→ ASSIGNMENT:
In the data, find the word "etal" and copy out every line that has it.
--- RECORDS FOR THE EXERCISE Enclosed Below ---
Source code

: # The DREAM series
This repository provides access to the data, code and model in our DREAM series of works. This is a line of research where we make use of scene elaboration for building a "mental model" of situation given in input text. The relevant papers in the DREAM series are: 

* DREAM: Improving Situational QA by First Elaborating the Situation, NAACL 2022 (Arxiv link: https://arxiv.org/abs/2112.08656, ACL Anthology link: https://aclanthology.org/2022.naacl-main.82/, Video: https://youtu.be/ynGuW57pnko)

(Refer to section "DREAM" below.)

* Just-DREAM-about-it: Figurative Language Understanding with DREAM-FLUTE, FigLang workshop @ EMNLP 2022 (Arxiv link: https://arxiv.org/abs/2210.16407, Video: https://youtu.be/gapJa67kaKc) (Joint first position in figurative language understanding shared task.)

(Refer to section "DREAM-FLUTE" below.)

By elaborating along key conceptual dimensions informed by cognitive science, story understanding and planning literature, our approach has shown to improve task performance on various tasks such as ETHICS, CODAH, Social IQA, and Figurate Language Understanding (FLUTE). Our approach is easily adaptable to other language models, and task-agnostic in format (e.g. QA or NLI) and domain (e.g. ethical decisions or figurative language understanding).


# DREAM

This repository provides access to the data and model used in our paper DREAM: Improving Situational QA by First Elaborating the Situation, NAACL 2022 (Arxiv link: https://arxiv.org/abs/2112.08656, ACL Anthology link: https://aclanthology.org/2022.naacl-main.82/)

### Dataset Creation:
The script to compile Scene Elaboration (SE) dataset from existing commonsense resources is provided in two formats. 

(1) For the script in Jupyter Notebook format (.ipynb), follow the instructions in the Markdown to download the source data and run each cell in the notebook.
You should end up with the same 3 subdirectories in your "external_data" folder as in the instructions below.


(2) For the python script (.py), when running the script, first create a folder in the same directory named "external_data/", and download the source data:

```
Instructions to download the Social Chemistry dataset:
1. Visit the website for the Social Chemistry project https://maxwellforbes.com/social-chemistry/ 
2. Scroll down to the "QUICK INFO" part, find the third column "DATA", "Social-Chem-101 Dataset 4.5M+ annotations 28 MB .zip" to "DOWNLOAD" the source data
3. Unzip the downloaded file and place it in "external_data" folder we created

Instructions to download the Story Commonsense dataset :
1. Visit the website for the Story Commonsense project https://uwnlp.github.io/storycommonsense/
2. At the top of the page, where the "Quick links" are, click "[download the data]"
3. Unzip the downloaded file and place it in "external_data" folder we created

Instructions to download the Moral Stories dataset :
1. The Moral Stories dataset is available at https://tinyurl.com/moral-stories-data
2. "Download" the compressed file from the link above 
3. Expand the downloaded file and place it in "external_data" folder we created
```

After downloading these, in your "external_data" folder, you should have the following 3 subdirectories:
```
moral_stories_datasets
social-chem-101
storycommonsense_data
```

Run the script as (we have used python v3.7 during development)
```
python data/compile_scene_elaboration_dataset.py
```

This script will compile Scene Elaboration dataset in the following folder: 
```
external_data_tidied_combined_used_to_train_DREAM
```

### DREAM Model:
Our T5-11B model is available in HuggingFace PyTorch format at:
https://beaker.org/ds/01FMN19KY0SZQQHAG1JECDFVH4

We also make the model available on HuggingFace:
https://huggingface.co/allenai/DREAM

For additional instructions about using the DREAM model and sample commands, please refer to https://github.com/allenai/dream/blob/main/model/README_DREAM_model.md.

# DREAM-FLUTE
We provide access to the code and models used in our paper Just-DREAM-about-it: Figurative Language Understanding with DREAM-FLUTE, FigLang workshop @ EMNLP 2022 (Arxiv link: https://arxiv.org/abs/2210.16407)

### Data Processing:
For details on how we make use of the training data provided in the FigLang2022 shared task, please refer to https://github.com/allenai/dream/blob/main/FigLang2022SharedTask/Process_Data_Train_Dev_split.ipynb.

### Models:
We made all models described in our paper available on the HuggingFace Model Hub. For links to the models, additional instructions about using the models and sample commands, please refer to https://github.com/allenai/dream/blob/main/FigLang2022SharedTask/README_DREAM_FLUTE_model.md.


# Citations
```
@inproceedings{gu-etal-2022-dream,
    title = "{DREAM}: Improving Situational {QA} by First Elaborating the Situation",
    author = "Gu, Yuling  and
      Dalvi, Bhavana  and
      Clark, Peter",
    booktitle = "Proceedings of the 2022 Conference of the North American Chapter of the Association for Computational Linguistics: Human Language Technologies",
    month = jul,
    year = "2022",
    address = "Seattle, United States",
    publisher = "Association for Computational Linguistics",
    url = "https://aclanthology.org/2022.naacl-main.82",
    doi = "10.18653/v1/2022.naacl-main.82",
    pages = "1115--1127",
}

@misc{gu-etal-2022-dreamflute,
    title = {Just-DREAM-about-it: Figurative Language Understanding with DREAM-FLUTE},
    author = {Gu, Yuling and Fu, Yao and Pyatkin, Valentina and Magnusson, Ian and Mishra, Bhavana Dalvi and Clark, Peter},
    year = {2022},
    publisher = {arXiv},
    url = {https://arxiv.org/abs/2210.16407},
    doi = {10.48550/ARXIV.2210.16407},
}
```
--- End of Enclosed RECORDS FOR THE EXERCISE ---
→ SOLUTION TO THIS TASK:
@inproceedings{gu-etal-2022-dream,
@misc{gu-etal-2022-dreamflute,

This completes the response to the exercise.